[1]

222 9 1
                                    

Sudah menjadi hukum alam bahwa kematian seseorang telah ditentukan sejak ia memasuki raganya di dalam kandungan. Tak ada yang bisa melawan atau merubahnya.

Sekuat apa pun kau bertahan jika kau ditakdirkan untuk mati maka kau akan tetap mati saat itu juga, begitupun sebaliknya, jika kau ditakdirkan hidup lalu kau terjun ke dalam jurang sedalam apa pun kau akan tetap hidup.

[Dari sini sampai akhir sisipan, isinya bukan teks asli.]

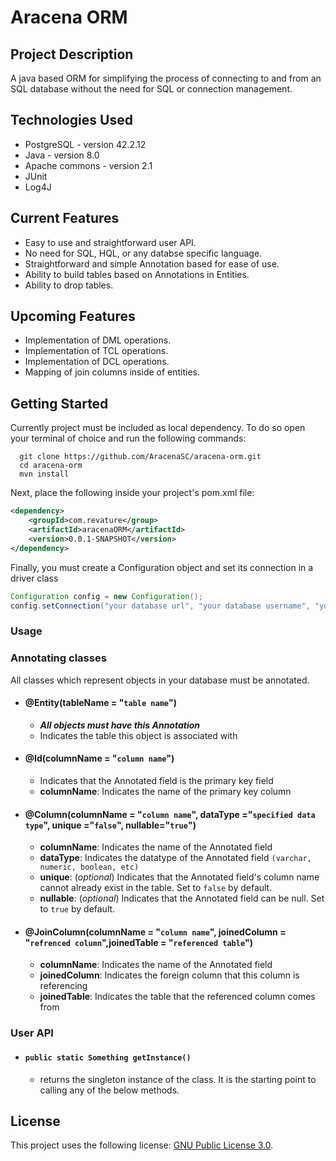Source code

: # Aracena ORM

## Project Description
A java based ORM for simplifying the process of connecting to and from an SQL database without the need for SQL or connection management.

## Technologies Used
* PostgreSQL - version 42.2.12  
* Java - version 8.0  
* Apache commons - version 2.1  
* JUnit
* Log4J

## Current Features  
* Easy to use and straightforward user API.
* No need for SQL, HQL, or any databse specific language.
* Straightforward and simple Annotation based for ease of use.
* Ability to build tables based on Annotations in Entities.
* Ability to drop tables.

## Upcoming Features
* Implementation of DML operations.
* Implementation of TCL operations.
* Implementation of DCL operations.
* Mapping of join columns inside of entities. 

## Getting Started
Currently project must be included as local dependency. To do so open your terminal of choice and run the following commands:
```shell
  git clone https://github.com/AracenaSC/aracena-orm.git
  cd aracena-orm
  mvn install
```
Next, place the following inside your project's pom.xml file:
```XML
<dependency>
	<groupId>com.revature</group>
	<artifactId>aracenaORM</artifactId>
	<version>0.0.1-SNAPSHOT</version>
</dependency>
```

Finally, you must create a Configuration object and set its connection in a driver class
```java
Configuration config = new Configuration();
config.setConnection("your database url", "your database username", "your database password");
```
### Usage  
  ### Annotating classes  
  All classes which represent objects in your database must be annotated.
   - #### @Entity(tableName = "`table name`")
      - ***All objects must have this Annotation***
      - Indicates the table this object is associated with
   - #### @Id(columnName = "`column name`")
      - Indicates that the Annotated field is the primary key field
      - **columnName**: Indicates the name of the primary key column
   - #### @Column(columnName = "`column name`", dataType ="`specified data type`", unique ="`false`", nullable="`true`")  
      - **columnName**: Indicates the name of the Annotated field
      - **dataType**: Indicates the datatype of the Annotated field `(varchar, numeric, boolean, etc)`
      - **unique**: (*optional*) Indicates that the Annotated field's column name cannot already exist in the table. Set to `false` by default.
      - **nullable**: (*optional*) Indicates that the Annotated field can be null. Set to `true` by default.
   - #### @JoinColumn(columnName = "`column name`", joinedColumn = "`refrenced column`",joinedTable = "`referenced table`")
      - **columnName**: Indicates the name of the Annotated field
      - **joinedColumn**: Indicates the foreign column that this column is referencing
      - **joinedTable**: Indicates the table that the referenced column comes from
      

### User API  

  - #### `public static Something getInstance()`  
     - returns the singleton instance of the class. It is the starting point to calling any of the below methods.  
  
## License

This project uses the following license: [GNU Public License 3.0](https://www.gnu.org/licenses/gpl-3.0.en.html).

Tak ada yang tahu hukum alam milik Tuhan. Semua adalah rahasia, yang perlu kita lakukan hanyalah menjalaninya. Sama seperti yang Radina sekeluarga lakukan di dalam mobil cherry pengap mereka. Saat ini, mereka tengah berbahagia menuju rumah baru mereka. Siapa yang sangka jika sebuah keluarga yang diliputi kebahagiaan menuju kehidupan yang baru justru malah mengantarkan diri mereka pada sang iblis.

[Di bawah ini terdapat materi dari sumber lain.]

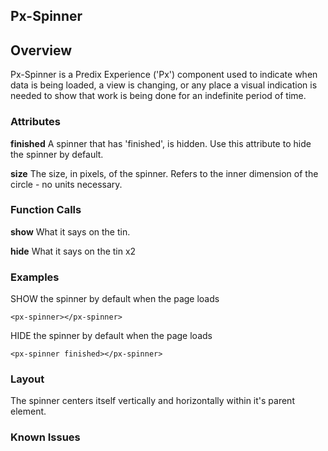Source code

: Px-Spinner
-----------------------------------------------

## Overview

Px-Spinner is a Predix Experience ('Px') component used to indicate when data is being loaded, a view is changing, or any place a visual indication is needed to show that work is being done for an indefinite period of time.

### Attributes

**finished**
A spinner that has 'finished', is hidden. Use this attribute to hide the spinner by default.

**size**
The size, in pixels, of the spinner. Refers to the inner dimension of the circle - no units necessary.

### Function Calls

**show**
What it says on the tin.

**hide**
What it says on the tin x2

### Examples

SHOW the spinner by default when the page loads
```
<px-spinner></px-spinner>
```

HIDE the spinner by default when the page loads
```
<px-spinner finished></px-spinner>
```

### Layout

The spinner centers itself vertically and horizontally within it's parent element.

### Known Issues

Radina tersenyum tulus menyalurkan perasaan sayangnya melalui pandangan mata pada istrinya, Anna. Sedangkan kedua anaknya tengah tertidur di jok belakang dengan damai.

Perjalanan mereka menuju rumah baru memakan cukup banyak waktu, selain karena berpindah kota, kediaman yang dibeli Radina juga terletak pada daerah yang jauh dari hiruk-pikuk. Beruntung, harga final yang pria itu bayarkan terbilang sangat miring di banding patokan harga awal yang ditawarkan oleh si penjual rumah.

Radina bisa dibilang double mujur sebab di samping masalah harga yang lebih ringan, bangunan tersebut pun berdiri di kawasan puncak di mana lingkungannya begitu asri, dengan pemandangan alamnya yang memanjakan mata.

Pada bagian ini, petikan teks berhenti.